The programme coordinates annual voluntary initiatives which encourage shipping companies to reduce underwater noise levels by slowing down or staying at a distance within critical habitat areas of the southern resident killer whale.
The programme also includes research measures, such as monitoring underwater noise levels using seabed hydrophones. Last year, thanks to the commercial shipping industry’s high participation rates in the ECHO Program’s voluntary initiatives, hydrophone data showed that underwater sound intensity was reduced by nearly 50% during the programme’s voluntary vessel slowdown at Boundary Pass and Haro Strait.

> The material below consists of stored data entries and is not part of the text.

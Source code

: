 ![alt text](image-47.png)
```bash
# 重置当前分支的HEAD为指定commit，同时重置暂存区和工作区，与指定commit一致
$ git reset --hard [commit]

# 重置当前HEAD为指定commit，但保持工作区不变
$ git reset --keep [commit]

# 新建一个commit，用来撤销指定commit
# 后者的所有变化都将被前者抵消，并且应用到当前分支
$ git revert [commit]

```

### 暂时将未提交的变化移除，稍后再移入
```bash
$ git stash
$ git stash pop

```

Through the EcoAction Program, the port authority also grants substantial discounts on harbour dues to ships which have received a quiet vessel notation from a classification society. The Port of Prince Rupert on Canada’s west coast also provides similar discounts for ships with quiet vessel notation.
Looking beyond financial incentives
As one of the most important seaports in North America, Vancouver has a significant influence on the shipping community. “The discount on port fees is an incentive most shipping companies would like to benefit from,” Mathias Sørhaug, Business Development Leader – Maritime Advisory at DNV, points out. “Furthermore, being able to demonstrate a commitment to stricter environmental standards and the UN Sustainability Goals is increasingly recognized as a market differentiator and a reputational competitive advantage. Plus, the ESG principles (environmental, social and governance criteria) are playing an ever more important role in ship finance.”

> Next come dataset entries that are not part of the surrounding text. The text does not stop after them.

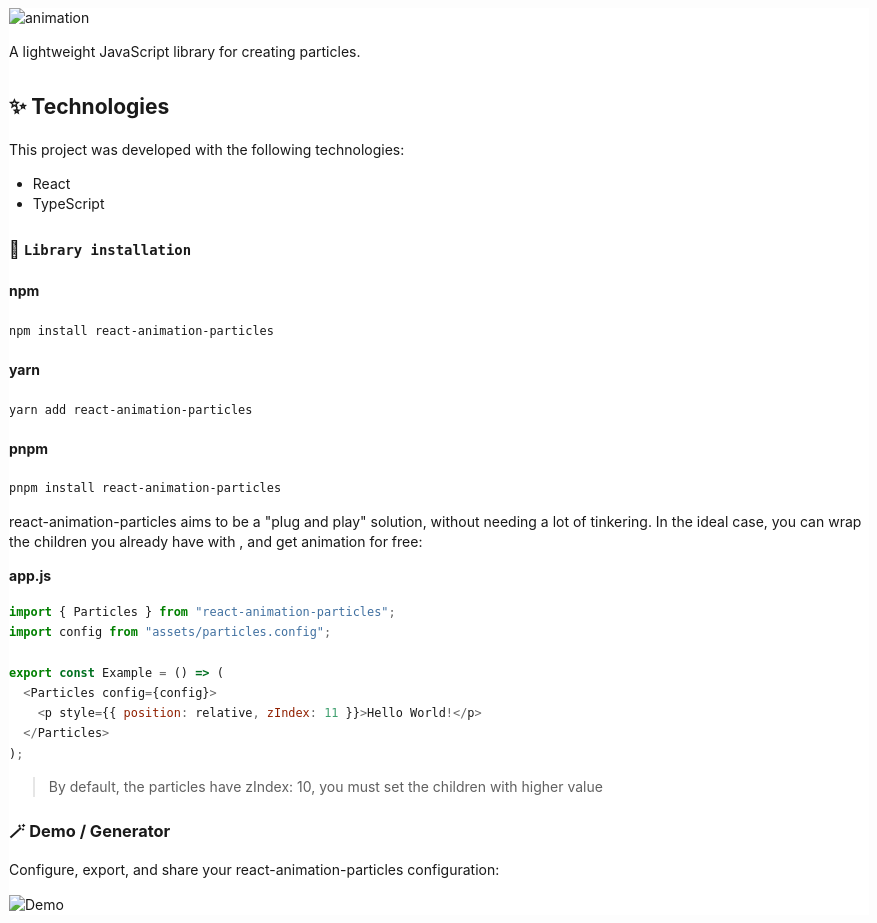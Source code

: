 ![animation](https://user-images.githubusercontent.com/26682297/192773634-09ee1b6d-329e-4f2c-b464-3f4b4f1acf6e.jpg)

A lightweight JavaScript library for creating particles.

## ✨ Technologies

This project was developed with the following technologies:

- React
- TypeScript

### 📃 `Library installation`

#### npm

```bash
npm install react-animation-particles
```

#### yarn

```bash
yarn add react-animation-particles
```

#### pnpm

```bash
pnpm install react-animation-particles
```

react-animation-particles aims to be a "plug and play" solution, without needing a lot of tinkering. In the ideal case, you can wrap the children you already have with , and get animation for free: <Particles>

**app.js**

```javascript
import { Particles } from "react-animation-particles";
import config from "assets/particles.config";

export const Example = () => (
  <Particles config={config}>
    <p style={{ position: relative, zIndex: 11 }}>Hello World!</p>
  </Particles>
);
```

> By default, the particles have zIndex: 10, you must set the children with higher value

### 🪄 Demo / Generator

Configure, export, and share your react-animation-particles configuration:

![Demo](https://user-images.githubusercontent.com/26682297/192793755-76c6a16b-eafe-4300-9c05-56df42021ef9.gif)

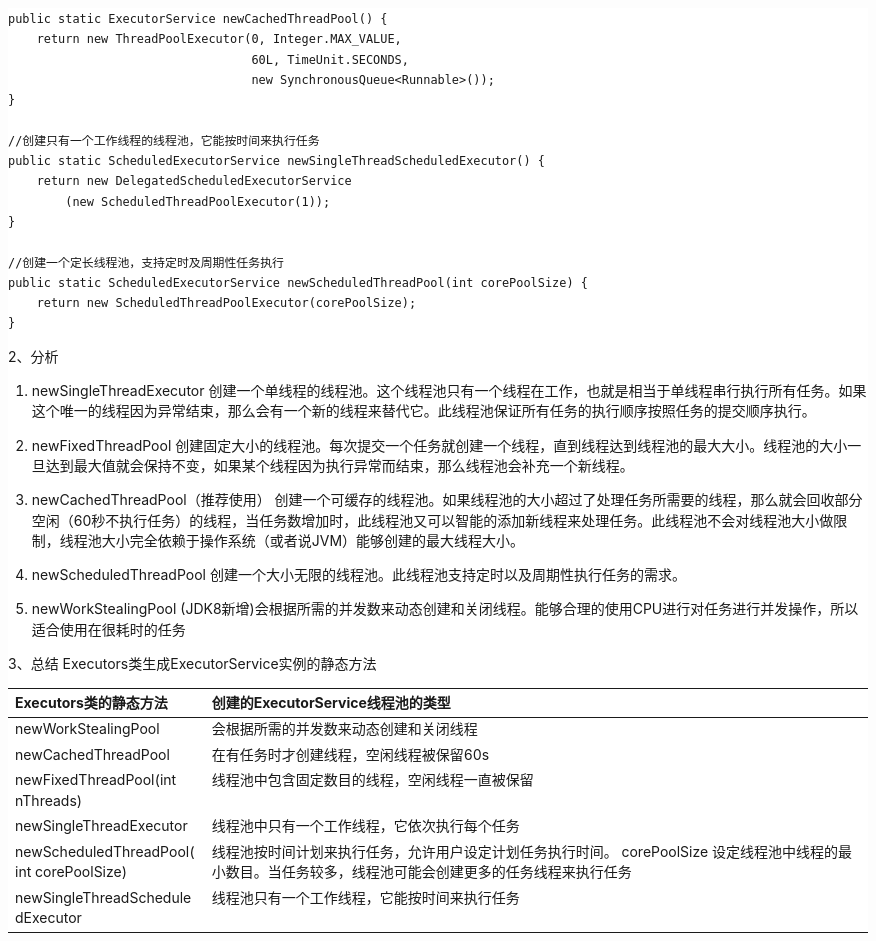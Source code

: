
 ```
public static ExecutorService newCachedThreadPool() {
    return new ThreadPoolExecutor(0, Integer.MAX_VALUE,
                                  60L, TimeUnit.SECONDS,
                                  new SynchronousQueue<Runnable>());
}

//创建只有一个工作线程的线程池，它能按时间来执行任务
public static ScheduledExecutorService newSingleThreadScheduledExecutor() {
    return new DelegatedScheduledExecutorService
        (new ScheduledThreadPoolExecutor(1));
}

//创建一个定长线程池，支持定时及周期性任务执行
public static ScheduledExecutorService newScheduledThreadPool(int corePoolSize) {
    return new ScheduledThreadPoolExecutor(corePoolSize);
}

```

2、分析

1. newSingleThreadExecutor
创建一个单线程的线程池。这个线程池只有一个线程在工作，也就是相当于单线程串行执行所有任务。如果这个唯一的线程因为异常结束，那么会有一个新的线程来替代它。此线程池保证所有任务的执行顺序按照任务的提交顺序执行。

2. newFixedThreadPool
创建固定大小的线程池。每次提交一个任务就创建一个线程，直到线程达到线程池的最大大小。线程池的大小一旦达到最大值就会保持不变，如果某个线程因为执行异常而结束，那么线程池会补充一个新线程。

3. newCachedThreadPool（推荐使用）
创建一个可缓存的线程池。如果线程池的大小超过了处理任务所需要的线程，那么就会回收部分空闲（60秒不执行任务）的线程，当任务数增加时，此线程池又可以智能的添加新线程来处理任务。此线程池不会对线程池大小做限制，线程池大小完全依赖于操作系统（或者说JVM）能够创建的最大线程大小。

4. newScheduledThreadPool
创建一个大小无限的线程池。此线程池支持定时以及周期性执行任务的需求。

5. newWorkStealingPool
(JDK8新增)会根据所需的并发数来动态创建和关闭线程。能够合理的使用CPU进行对任务进行并发操作，所以适合使用在很耗时的任务

3、总结
Executors类生成ExecutorService实例的静态方法

|Executors类的静态方法 | 创建的ExecutorService线程池的类型 | 
| :-- | :-- |
| newWorkStealingPool | 会根据所需的并发数来动态创建和关闭线程 |
| newCachedThreadPool | 在有任务时才创建线程，空闲线程被保留60s|
| newFixedThreadPool(int nThreads)| 线程池中包含固定数目的线程，空闲线程一直被保留 |
| newSingleThreadExecutor | 线程池中只有一个工作线程，它依次执行每个任务 |
|newScheduledThreadPool(int corePoolSize) | 线程池按时间计划来执行任务，允许用户设定计划任务执行时间。 corePoolSize 设定线程池中线程的最小数目。当任务较多，线程池可能会创建更多的任务线程来执行任务|
| newSingleThreadScheduledExecutor | 线程池只有一个工作线程，它能按时间来执行任务|
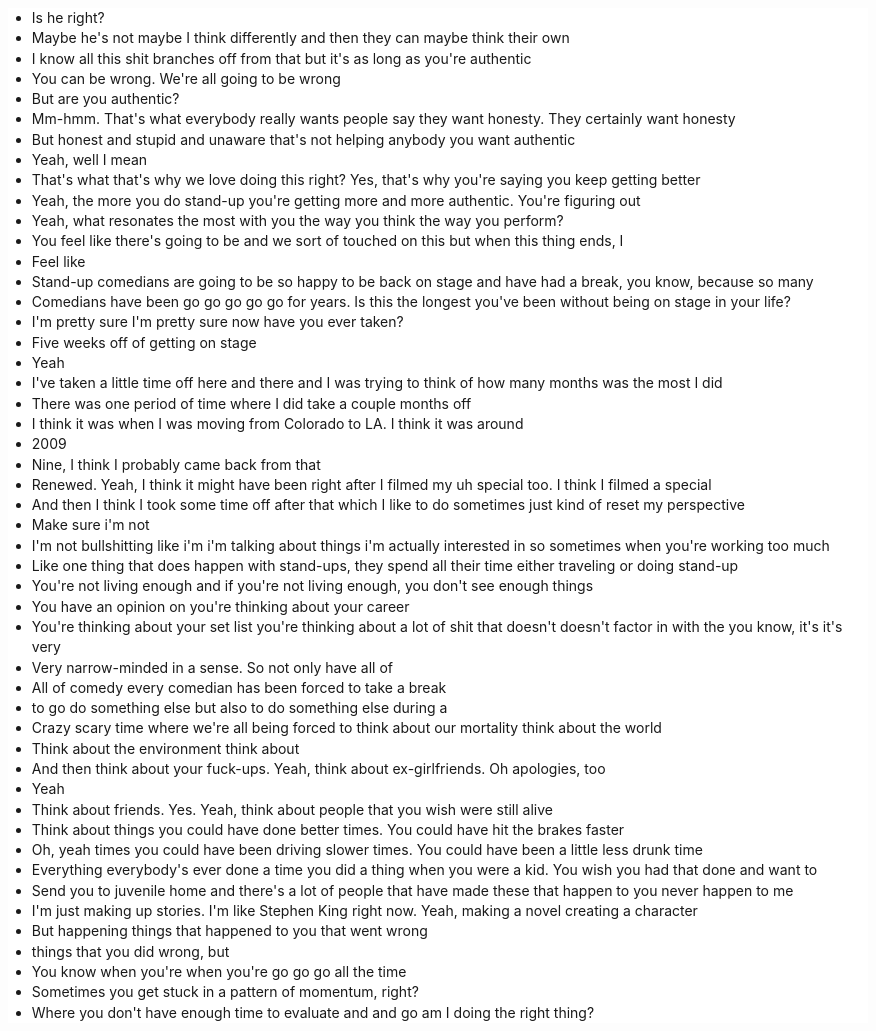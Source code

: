 *  Is he right?
*  Maybe he's not maybe I think differently and then they can maybe think their own
*  I know all this shit branches off from that but it's as long as you're authentic
*  You can be wrong. We're all going to be wrong
*  But are you authentic?
*  Mm-hmm. That's what everybody really wants people say they want honesty. They certainly want honesty
*  But honest and stupid and unaware that's not helping anybody you want authentic
*  Yeah, well I mean
*  That's what that's why we love doing this right? Yes, that's why you're saying you keep getting better
*  Yeah, the more you do stand-up you're getting more and more authentic. You're figuring out
*  Yeah, what resonates the most with you the way you think the way you perform?
*  You feel like there's going to be and we sort of touched on this but when this thing ends, I
*  Feel like
*  Stand-up comedians are going to be so happy to be back on stage and have had a break, you know, because so many
*  Comedians have been go go go go go for years. Is this the longest you've been without being on stage in your life?
*  I'm pretty sure I'm pretty sure now have you ever taken?
*  Five weeks off of getting on stage
*  Yeah
*  I've taken a little time off here and there and I was trying to think of how many months was the most I did
*  There was one period of time where I did take a couple months off
*  I think it was when I was moving from Colorado to LA. I think it was around
*  2009
*  Nine, I think I probably came back from that
*  Renewed. Yeah, I think it might have been right after I filmed my uh special too. I think I filmed a special
*  And then I think I took some time off after that which I like to do sometimes just kind of reset my perspective
*  Make sure i'm not
*  I'm not bullshitting like i'm i'm talking about things i'm actually interested in so sometimes when you're working too much
*  Like one thing that does happen with stand-ups, they spend all their time either traveling or doing stand-up
*  You're not living enough and if you're not living enough, you don't see enough things
*  You have an opinion on you're thinking about your career
*  You're thinking about your set list you're thinking about a lot of shit that doesn't doesn't factor in with the you know, it's it's very
*  Very narrow-minded in a sense. So not only have all of
*  All of comedy every comedian has been forced to take a break
*  to go do something else but also to do something else during a
*  Crazy scary time where we're all being forced to think about our mortality think about the world
*  Think about the environment think about
*  And then think about your fuck-ups. Yeah, think about ex-girlfriends. Oh apologies, too
*  Yeah
*  Think about friends. Yes. Yeah, think about people that you wish were still alive
*  Think about things you could have done better times. You could have hit the brakes faster
*  Oh, yeah times you could have been driving slower times. You could have been a little less drunk time
*  Everything everybody's ever done a time you did a thing when you were a kid. You wish you had that done and want to
*  Send you to juvenile home and there's a lot of people that have made these that happen to you never happen to me
*  I'm just making up stories. I'm like Stephen King right now. Yeah, making a novel creating a character
*  But happening things that happened to you that went wrong
*  things that you did wrong, but
*  You know when you're when you're go go go all the time
*  Sometimes you get stuck in a pattern of momentum, right?
*  Where you don't have enough time to evaluate and and go am I doing the right thing?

A significant achievement for the yard
Won-Ho Joo, Senior Executive Vice President, Hyundai Heavy Industries (HHI), expects the subject of underwater noise reduction to become more prominent in the maritime industry. HHI can play a key role in enabling ships to meet noise restrictions, he says. “In a highly competitive market, HHI has proved its capability to build a high-quality ship with improved fuel efficiency while satisfying eco-friendly underwater noise standards. We will strengthen research and development on low-noise and green ships to ensure our continued competitiveness in the future era of eco-friendly ships.”
Two measurement methods
Today, the simplified method can only be implemented on ships with diesel-electric propulsion where the machinery does not have a major effect on the propeller-induced pressure measurements, explains Pettersen. “We position the sensors close to the propeller. This allows us to capture the pressure pulses from the propeller onto the hull directly.”
Joint research project into measuring noise
DNV, HHI and the Korea Research Institute of Ships & Ocean Engineering (KRISO) are conducting a joint research project on measuring and evaluating underwater noise. The underwater noise measurements and analysis of ONEX Peace were part of the study.

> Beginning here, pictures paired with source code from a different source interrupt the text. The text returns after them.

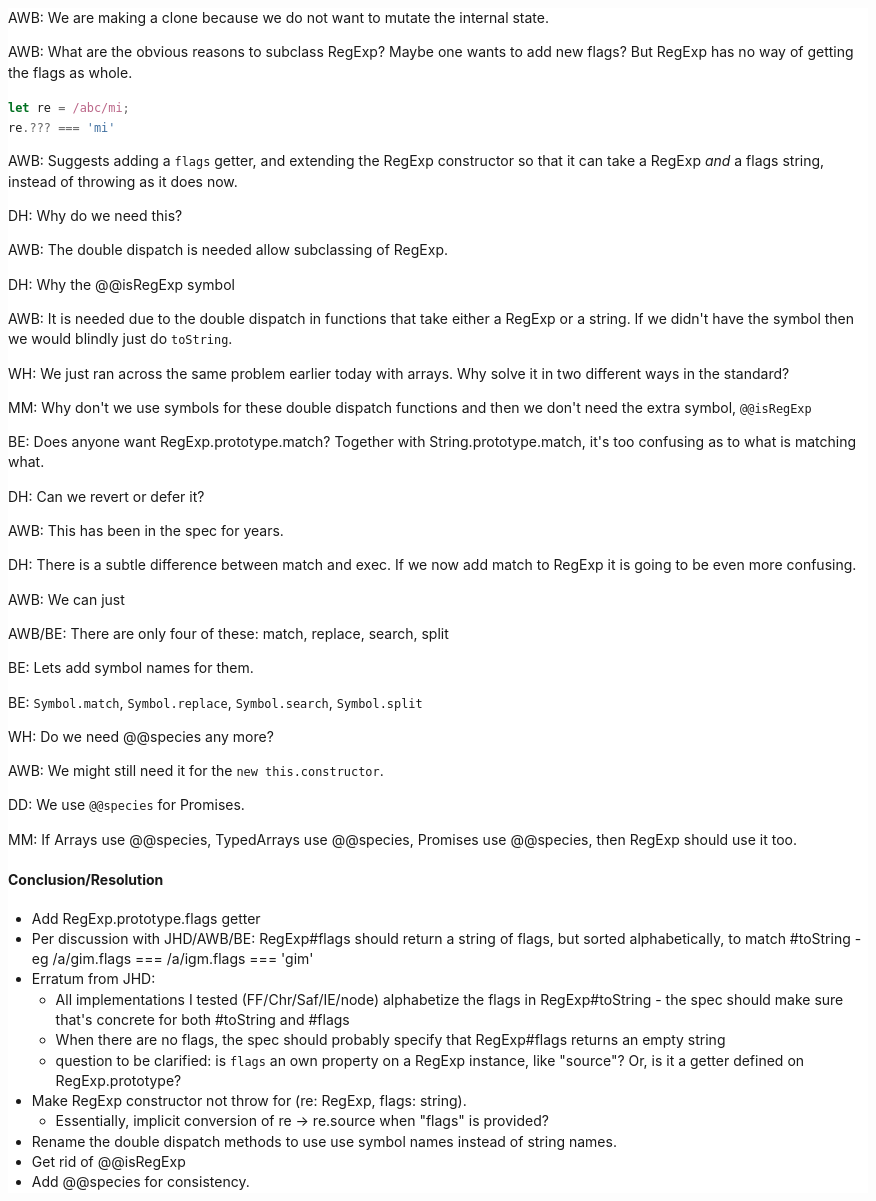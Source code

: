 AWB: We are making a clone because we do not want to mutate the internal state.

AWB: What are the obvious reasons to subclass RegExp? Maybe one wants to add new flags? But RegExp has no way of getting the flags as whole.

```javascript
let re = /abc/mi;
re.??? === 'mi'
```

AWB: Suggests adding a `flags` getter, and extending the RegExp constructor so that it can take a RegExp *and* a flags string, instead of throwing as it does now.

DH: Why do we need this?

AWB: The double dispatch is needed allow subclassing of RegExp.

DH: Why the @@isRegExp symbol

AWB: It is needed due to the double dispatch in functions that take either a RegExp or a string. If we didn't have the symbol then we would blindly just do `toString`.

WH: We just ran across the same problem earlier today with arrays. Why solve it in two different ways in the standard?

MM: Why don't we use symbols for these double dispatch functions and then we don't need the extra symbol, `@@isRegExp`

BE: Does anyone want RegExp.prototype.match? Together with String.prototype.match, it's too confusing as to what is matching what.

DH: Can we revert or defer it?

AWB: This has been in the spec for years.

DH: There is a subtle difference between match and exec. If we now add match to RegExp it is going to be even more confusing.

AWB: We can just 

AWB/BE: There are only four of these: match, replace, search, split

BE: Lets add symbol names for them.

BE: `Symbol.match`, `Symbol.replace`, `Symbol.search`, `Symbol.split`

WH: Do we need @@species any more?

AWB: We might still need it for the `new this.constructor`.

DD: We use `@@species` for Promises.

MM: If Arrays use @@species, TypedArrays use @@species, Promises use @@species, then RegExp should use it too.

#### Conclusion/Resolution

- Add RegExp.prototype.flags getter
- Per discussion with JHD/AWB/BE: RegExp#flags should return a string of flags, but sorted alphabetically, to match #toString - eg /a/gim.flags === /a/igm.flags === 'gim'
- Erratum from JHD: 
  - All implementations I tested (FF/Chr/Saf/IE/node) alphabetize the flags in RegExp#toString - the spec should make sure that's concrete for both #toString and #flags
  - When there are no flags, the spec should probably specify that RegExp#flags returns an empty string
  - question to be clarified: is `flags` an own property on a RegExp instance, like "source"? Or, is it a getter defined on RegExp.prototype?
- Make RegExp constructor not throw for (re: RegExp, flags: string).
   - Essentially, implicit conversion of re -> re.source when "flags" is provided?
- Rename the double dispatch methods to use use symbol names instead of string names.
- Get rid of @@isRegExp
- Add @@species for consistency.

“We are very pleased to achieve the world’s first DNV SILENT-E notation certification for a merchant ship with our technical support,” said Booki Kim, President of KRISO. “We will actively support the industry by continuously developing eco-friendly and low-noise ship-related technologies that proactively respond to IMO environmental regulations and take the lead in the development of marine environment protection technologies.”
The future will likely see more coastal regions, seaports and authorities implementing underwater noise restrictions. Conceivably, IMO will eventually impose underwater noise restrictions in Arctic waters, and similar regulations are being discussed at the EU for its coastal areas. DNV can provide advisory services to designers and yards to help them find the best low-noise, high-efficiency solutions for new and existing ships so they can benefit from the SILENT-E class notation as an additional market differentiator.